Go through the data line by line from the top, retyping each exactly, and end with the line that contains "frameworks like Mixed-Integer".

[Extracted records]
= = = = = = =
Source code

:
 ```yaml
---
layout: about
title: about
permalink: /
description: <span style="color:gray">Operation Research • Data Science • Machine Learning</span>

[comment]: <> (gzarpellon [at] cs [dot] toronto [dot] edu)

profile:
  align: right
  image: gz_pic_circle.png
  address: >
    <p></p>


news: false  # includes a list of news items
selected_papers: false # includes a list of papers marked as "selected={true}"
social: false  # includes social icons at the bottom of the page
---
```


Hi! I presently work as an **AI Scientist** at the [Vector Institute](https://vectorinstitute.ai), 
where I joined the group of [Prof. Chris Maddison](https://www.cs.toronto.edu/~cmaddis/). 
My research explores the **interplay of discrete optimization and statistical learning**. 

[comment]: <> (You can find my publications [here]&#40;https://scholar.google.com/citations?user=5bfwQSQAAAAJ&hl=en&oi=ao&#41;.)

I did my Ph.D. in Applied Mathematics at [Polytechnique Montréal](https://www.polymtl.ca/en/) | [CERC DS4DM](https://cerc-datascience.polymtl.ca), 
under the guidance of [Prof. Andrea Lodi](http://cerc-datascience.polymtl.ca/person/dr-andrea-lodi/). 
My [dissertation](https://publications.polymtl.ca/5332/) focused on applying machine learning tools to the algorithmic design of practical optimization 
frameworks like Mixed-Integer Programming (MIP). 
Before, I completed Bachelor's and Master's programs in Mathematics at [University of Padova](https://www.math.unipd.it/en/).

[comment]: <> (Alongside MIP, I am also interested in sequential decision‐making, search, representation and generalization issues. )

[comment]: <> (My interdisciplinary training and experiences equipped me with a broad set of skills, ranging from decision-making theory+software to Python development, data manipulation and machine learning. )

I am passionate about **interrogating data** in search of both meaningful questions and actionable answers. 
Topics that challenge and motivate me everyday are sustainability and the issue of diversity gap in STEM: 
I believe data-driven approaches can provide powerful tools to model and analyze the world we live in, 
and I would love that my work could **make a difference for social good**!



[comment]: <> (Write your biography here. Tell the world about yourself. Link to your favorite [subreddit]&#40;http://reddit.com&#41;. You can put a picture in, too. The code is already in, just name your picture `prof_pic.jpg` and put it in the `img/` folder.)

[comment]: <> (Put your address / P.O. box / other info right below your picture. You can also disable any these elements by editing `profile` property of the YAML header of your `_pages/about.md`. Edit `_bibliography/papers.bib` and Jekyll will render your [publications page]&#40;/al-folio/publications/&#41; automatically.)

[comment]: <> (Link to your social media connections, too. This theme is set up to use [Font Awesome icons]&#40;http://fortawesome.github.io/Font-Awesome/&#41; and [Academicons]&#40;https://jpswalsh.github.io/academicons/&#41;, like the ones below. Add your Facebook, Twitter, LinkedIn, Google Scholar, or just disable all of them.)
= = = = = = =
### TASK SOLUTION
Source code

:
 ```yaml
---
layout: about
title: about
permalink: /
description: <span style="color:gray">Operation Research • Data Science • Machine Learning</span>

[comment]: <> (gzarpellon [at] cs [dot] toronto [dot] edu)

profile:
  align: right
  image: gz_pic_circle.png
  address: >
    <p></p>


news: false  # includes a list of news items
selected_papers: false # includes a list of papers marked as "selected={true}"
social: false  # includes social icons at the bottom of the page
---
```


Hi! I presently work as an **AI Scientist** at the [Vector Institute](https://vectorinstitute.ai), 
where I joined the group of [Prof. Chris Maddison](https://www.cs.toronto.edu/~cmaddis/). 
My research explores the **interplay of discrete optimization and statistical learning**. 

[comment]: <> (You can find my publications [here]&#40;https://scholar.google.com/citations?user=5bfwQSQAAAAJ&hl=en&oi=ao&#41;.)

I did my Ph.D. in Applied Mathematics at [Polytechnique Montréal](https://www.polymtl.ca/en/) | [CERC DS4DM](https://cerc-datascience.polymtl.ca), 
under the guidance of [Prof. Andrea Lodi](http://cerc-datascience.polymtl.ca/person/dr-andrea-lodi/). 
My [dissertation](https://publications.polymtl.ca/5332/) focused on applying machine learning tools to the algorithmic design of practical optimization 
frameworks like Mixed-Integer Programming (MIP). 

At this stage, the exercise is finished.